From Les Cayes on, the road to their destination was for the most part a coastal one—unpaved, of course—through scattered small villages with intriguing names. Carey had driven it before. "Off there to the left, in St. Jean," he said as they passed a side road, "is a colony of Portuguese. The story is that a Portuguese ship was wrecked there years ago, and the present inhabitants are descendants of the survivors." And later: "This is Port Salud. When I came through here before, I bought a chicken and cooked it on the beach with half the kids in town watching me. After I gave them most of it they left, though, and I spent the night there. Had the stars and sound of surf all to myself, and felt like Robinson Crusoe. Ah, but it was lovely . . .”
"You like this country, don't you?" Lee asked.
He took time to think before answering her. "I like the gentleness of the peasants. Where else in the world would you knock on a strange door and be expected to exchange an ‘Honneur, compere' and a 'Respect, compere' with the person who opened it
before stating your business. Or be asked in for a cup of coffee, even if all you wanted was directions?" He smiled, no doubt at memories. "And I like the feeling of mystery here. The feeling that there's something exciting going on just out of sight or under the surface."
They had been passing fields of millet—piti-mi, Carey said the peasants called it—that rippled in the sea-breeze like American fields of corn. And banana walks laden with fruit. And groves of mango trees. And peasant plantings of castor beans. "It's beautiful, too," Lee said.
He flapped a hand to dismiss her remark. "You think this is beautiful? Wait'll you see Tiburon!"

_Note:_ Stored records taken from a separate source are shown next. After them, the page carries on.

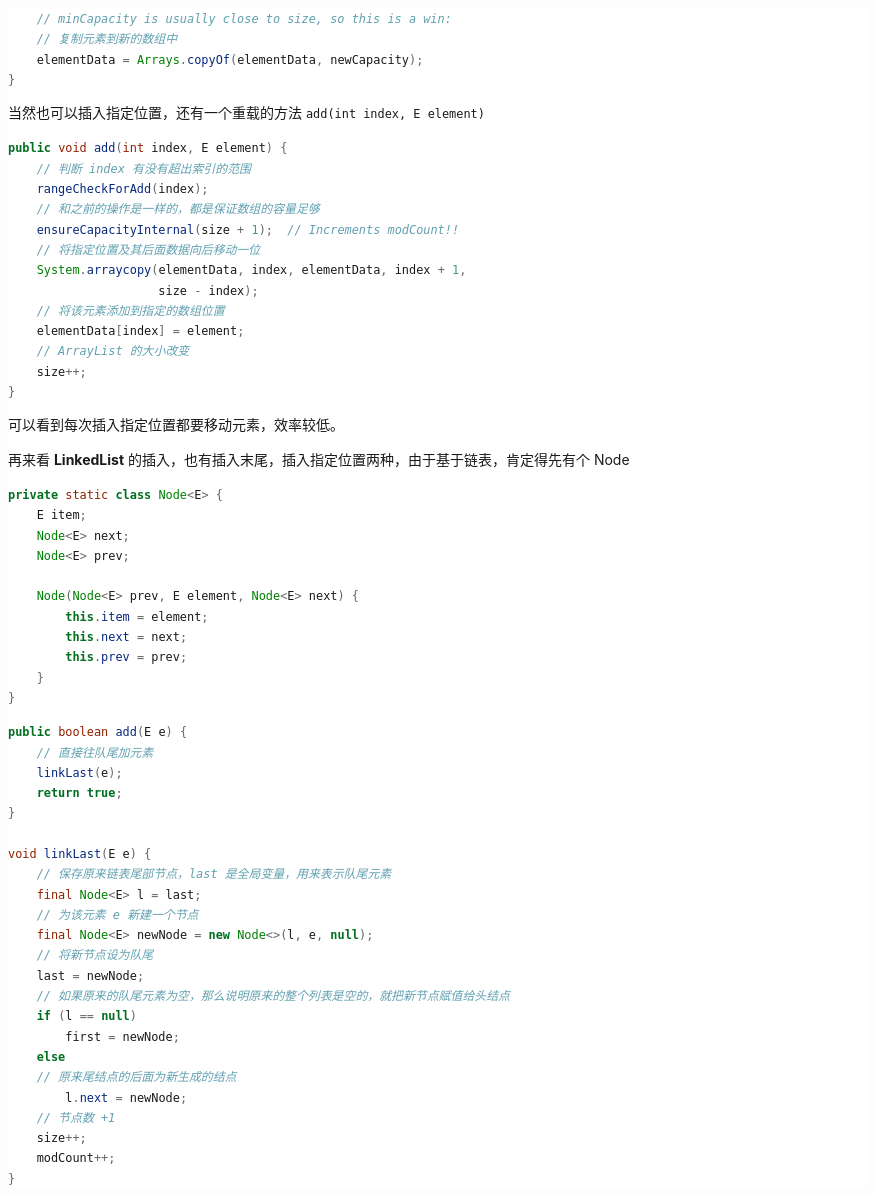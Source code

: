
 ```java
    // minCapacity is usually close to size, so this is a win:
    // 复制元素到新的数组中
    elementData = Arrays.copyOf(elementData, newCapacity);
}
```

当然也可以插入指定位置，还有一个重载的方法 `add(int index, E element)` 

```java
public void add(int index, E element) {
    // 判断 index 有没有超出索引的范围
    rangeCheckForAdd(index);
    // 和之前的操作是一样的，都是保证数组的容量足够
    ensureCapacityInternal(size + 1);  // Increments modCount!!
    // 将指定位置及其后面数据向后移动一位
    System.arraycopy(elementData, index, elementData, index + 1,
                     size - index);
    // 将该元素添加到指定的数组位置
    elementData[index] = element;
    // ArrayList 的大小改变
    size++;
}
```

可以看到每次插入指定位置都要移动元素，效率较低。

再来看 **LinkedList** 的插入，也有插入末尾，插入指定位置两种，由于基于链表，肯定得先有个 Node

```java
private static class Node<E> {
    E item;
    Node<E> next;
    Node<E> prev;

    Node(Node<E> prev, E element, Node<E> next) {
        this.item = element;
        this.next = next;
        this.prev = prev;
    }
}
```

```java
public boolean add(E e) {
    // 直接往队尾加元素
    linkLast(e);
    return true;
}

void linkLast(E e) {
    // 保存原来链表尾部节点，last 是全局变量，用来表示队尾元素
    final Node<E> l = last;
    // 为该元素 e 新建一个节点
    final Node<E> newNode = new Node<>(l, e, null);
    // 将新节点设为队尾
    last = newNode;
    // 如果原来的队尾元素为空，那么说明原来的整个列表是空的，就把新节点赋值给头结点
    if (l == null)
        first = newNode;
    else
    // 原来尾结点的后面为新生成的结点
        l.next = newNode;
    // 节点数 +1
    size++;
    modCount++;
}

```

They had expected the road to terminate at Les Anglais, but it ended at a river just short of that village because a rain somewhere in the mountains had made the fording hazardous. "We might get the Jeep across all right," Carey said after studying the water's wild rush over half-hidden boulders, "but I'd worry about Roger getting back across here alone." To Roger he said, "Well, lad, here's where we part company. Be careful on the return trip, you hear?" The plan was for the youth to drive the jeep back to the Kelleher. Lee and Carey, when they reached the peninsula's north coast, would return to Port-au-Prince by ship from the seaport town of Jeremie.
Packs in place, they stood in the road and watched the Jeep disappear, then felt their way carefully across the stream, trudged on through the village, and found themselves on a footpath.
"The mission priest in Tiburon told me he does this on a motorbike when he has to get out," Carey said. "He carries it over the rough spots. We'll be staying with him tonight, by the way. I wrote him we were coming." He laughed. "Don't be startled when you walk in and find yourself in the presence of life-size statues of Mary, Jesus, and St. John. When I stayed there before, I came downstairs in the dark to get something and said 'Bon soir' to them, they're so lifelike."